Document images with source code:
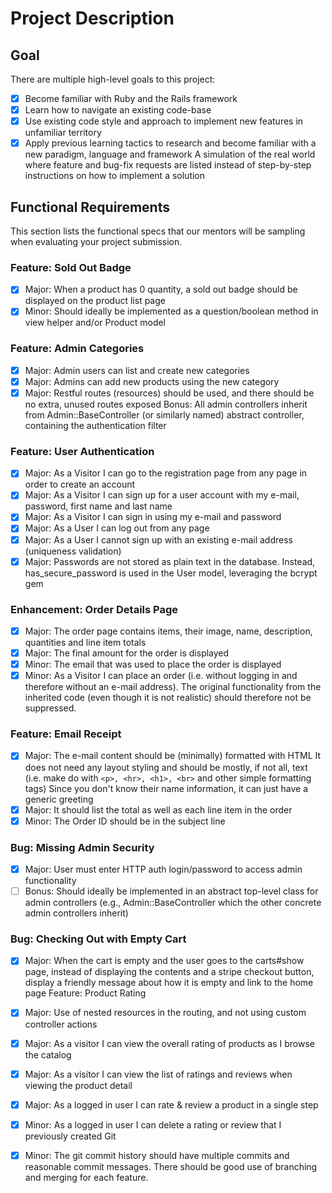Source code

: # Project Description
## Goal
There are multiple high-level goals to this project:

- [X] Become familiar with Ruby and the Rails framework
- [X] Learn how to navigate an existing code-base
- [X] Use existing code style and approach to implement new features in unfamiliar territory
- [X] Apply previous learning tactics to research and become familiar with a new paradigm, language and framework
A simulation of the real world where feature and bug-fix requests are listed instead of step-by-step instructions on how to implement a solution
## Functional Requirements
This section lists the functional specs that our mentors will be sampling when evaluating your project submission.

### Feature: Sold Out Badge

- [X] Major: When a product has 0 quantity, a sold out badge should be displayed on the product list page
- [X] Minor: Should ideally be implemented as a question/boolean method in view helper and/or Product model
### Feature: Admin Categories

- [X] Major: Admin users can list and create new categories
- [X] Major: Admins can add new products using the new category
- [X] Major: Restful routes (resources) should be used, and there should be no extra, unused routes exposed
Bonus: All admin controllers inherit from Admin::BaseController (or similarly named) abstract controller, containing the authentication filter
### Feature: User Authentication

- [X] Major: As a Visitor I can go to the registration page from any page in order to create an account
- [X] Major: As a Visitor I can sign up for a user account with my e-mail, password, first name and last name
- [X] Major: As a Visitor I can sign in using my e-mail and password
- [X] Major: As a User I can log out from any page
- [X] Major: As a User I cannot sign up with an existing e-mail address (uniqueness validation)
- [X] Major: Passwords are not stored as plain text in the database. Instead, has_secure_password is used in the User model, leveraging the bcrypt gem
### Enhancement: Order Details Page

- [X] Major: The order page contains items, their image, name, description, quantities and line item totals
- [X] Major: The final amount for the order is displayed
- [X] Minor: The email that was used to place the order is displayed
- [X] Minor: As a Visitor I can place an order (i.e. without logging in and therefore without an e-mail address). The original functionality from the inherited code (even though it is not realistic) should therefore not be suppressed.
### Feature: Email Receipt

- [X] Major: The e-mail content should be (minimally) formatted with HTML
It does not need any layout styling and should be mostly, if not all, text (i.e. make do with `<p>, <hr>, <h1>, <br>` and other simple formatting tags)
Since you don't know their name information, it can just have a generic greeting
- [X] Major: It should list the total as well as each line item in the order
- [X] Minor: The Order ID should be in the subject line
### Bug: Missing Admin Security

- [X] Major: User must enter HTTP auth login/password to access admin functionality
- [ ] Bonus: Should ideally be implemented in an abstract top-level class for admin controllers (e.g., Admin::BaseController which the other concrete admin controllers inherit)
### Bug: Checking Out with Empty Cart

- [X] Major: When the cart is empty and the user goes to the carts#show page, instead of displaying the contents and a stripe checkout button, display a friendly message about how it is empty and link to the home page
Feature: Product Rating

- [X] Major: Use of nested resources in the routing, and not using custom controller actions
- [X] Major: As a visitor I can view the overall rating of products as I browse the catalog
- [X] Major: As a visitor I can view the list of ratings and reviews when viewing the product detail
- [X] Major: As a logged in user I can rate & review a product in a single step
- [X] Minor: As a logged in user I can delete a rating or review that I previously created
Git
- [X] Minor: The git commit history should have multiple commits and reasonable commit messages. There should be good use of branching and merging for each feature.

==

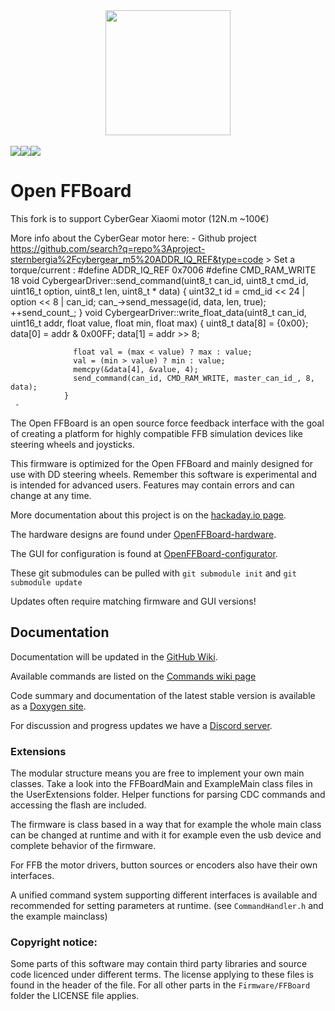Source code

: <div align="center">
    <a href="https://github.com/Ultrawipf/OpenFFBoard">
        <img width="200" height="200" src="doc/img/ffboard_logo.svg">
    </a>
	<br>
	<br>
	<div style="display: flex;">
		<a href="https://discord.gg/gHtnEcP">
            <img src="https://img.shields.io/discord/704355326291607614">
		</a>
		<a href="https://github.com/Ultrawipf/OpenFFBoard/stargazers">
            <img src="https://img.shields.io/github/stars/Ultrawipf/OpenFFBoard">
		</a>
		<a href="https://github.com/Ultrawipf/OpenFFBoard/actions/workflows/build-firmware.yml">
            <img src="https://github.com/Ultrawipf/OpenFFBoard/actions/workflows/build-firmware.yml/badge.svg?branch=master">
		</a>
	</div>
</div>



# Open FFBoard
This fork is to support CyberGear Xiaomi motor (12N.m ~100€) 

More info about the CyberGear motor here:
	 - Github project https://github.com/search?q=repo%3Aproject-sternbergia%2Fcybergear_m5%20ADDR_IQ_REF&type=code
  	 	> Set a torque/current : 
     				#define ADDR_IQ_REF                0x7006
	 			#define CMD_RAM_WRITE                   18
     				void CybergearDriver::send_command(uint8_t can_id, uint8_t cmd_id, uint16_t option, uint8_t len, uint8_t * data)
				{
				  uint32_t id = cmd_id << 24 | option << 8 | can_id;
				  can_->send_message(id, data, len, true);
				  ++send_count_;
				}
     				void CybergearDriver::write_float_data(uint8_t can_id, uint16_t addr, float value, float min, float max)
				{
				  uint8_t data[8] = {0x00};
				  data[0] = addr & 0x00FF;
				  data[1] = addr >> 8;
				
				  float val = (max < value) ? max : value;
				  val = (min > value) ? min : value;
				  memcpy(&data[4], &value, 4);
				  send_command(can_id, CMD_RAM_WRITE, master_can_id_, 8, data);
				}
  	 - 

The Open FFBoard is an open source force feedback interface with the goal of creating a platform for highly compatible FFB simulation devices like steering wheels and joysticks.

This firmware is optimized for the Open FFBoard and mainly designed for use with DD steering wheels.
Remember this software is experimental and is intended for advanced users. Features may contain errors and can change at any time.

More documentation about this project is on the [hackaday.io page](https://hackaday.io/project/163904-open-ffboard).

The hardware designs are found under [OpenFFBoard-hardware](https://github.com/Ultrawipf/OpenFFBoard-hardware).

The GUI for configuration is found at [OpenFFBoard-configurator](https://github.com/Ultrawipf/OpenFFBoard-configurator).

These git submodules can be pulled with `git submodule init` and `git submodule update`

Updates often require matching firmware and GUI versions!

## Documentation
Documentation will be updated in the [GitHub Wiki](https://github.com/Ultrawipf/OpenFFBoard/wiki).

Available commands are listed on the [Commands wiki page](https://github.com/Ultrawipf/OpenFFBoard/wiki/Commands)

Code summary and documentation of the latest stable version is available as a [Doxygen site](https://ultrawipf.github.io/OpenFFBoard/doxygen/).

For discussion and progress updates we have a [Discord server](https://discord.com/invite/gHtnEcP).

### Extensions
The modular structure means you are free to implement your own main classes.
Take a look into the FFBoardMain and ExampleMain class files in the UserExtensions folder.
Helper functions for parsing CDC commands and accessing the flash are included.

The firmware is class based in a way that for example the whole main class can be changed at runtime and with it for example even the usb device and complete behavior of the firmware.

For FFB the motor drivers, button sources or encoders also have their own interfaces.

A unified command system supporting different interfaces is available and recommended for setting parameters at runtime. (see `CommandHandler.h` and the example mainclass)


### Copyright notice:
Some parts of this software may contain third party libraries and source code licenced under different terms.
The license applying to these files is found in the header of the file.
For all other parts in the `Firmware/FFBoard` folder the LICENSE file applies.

...

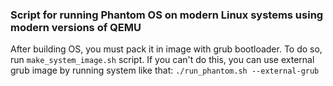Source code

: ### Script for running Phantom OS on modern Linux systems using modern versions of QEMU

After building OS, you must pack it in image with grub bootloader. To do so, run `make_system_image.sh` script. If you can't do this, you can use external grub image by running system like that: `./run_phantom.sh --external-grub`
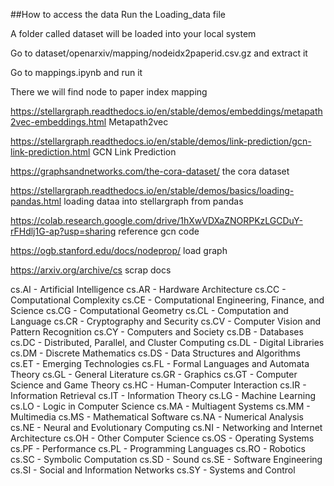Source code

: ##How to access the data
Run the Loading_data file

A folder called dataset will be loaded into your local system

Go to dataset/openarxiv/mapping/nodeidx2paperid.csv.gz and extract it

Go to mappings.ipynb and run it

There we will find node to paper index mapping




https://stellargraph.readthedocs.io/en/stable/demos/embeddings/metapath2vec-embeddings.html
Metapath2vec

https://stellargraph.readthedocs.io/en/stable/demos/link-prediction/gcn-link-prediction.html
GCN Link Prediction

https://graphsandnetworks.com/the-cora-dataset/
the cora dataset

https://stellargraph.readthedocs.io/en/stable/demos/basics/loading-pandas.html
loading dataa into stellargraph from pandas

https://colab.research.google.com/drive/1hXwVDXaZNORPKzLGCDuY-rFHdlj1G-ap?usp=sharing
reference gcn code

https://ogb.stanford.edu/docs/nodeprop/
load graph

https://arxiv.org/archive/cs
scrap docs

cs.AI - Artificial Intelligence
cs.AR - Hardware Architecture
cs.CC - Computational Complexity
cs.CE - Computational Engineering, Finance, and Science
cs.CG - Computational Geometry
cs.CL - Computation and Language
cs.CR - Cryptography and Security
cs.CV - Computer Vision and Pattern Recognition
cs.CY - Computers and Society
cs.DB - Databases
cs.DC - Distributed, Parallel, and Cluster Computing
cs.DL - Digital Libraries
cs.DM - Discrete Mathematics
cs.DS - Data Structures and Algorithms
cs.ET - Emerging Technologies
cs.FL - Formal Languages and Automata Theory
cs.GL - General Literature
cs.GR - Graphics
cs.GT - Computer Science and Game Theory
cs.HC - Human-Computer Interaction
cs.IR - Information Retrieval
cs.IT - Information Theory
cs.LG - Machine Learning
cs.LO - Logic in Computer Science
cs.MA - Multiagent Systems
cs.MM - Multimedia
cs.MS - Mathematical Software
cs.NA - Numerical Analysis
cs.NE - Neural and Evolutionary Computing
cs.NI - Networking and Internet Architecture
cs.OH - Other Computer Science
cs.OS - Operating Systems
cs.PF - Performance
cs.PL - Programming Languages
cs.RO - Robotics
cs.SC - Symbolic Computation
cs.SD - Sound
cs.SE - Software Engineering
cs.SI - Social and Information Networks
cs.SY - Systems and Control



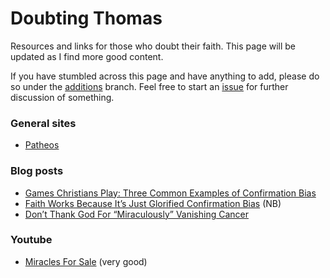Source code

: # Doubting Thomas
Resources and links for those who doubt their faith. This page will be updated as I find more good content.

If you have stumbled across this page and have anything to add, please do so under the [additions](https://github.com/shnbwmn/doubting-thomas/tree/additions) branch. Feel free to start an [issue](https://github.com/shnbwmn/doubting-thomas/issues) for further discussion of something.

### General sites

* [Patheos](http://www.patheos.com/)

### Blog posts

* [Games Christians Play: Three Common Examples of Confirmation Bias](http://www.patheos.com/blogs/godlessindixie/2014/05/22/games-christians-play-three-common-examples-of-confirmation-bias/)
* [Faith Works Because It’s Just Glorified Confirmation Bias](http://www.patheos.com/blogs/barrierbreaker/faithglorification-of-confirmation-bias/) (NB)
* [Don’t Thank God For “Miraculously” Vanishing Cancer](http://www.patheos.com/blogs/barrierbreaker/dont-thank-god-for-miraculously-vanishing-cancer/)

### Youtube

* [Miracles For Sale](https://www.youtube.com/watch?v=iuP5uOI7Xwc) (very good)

* [Exercise directions] In the records above, find each line that mentions the word "simulation", and copy it.

* [Response]
A simulation of the real world where feature and bug-fix requests are listed instead of step-by-step instructions on how to implement a solution
The Open FFBoard is an open source force feedback interface with the goal of creating a platform for highly compatible FFB simulation devices like steering wheels and joysticks.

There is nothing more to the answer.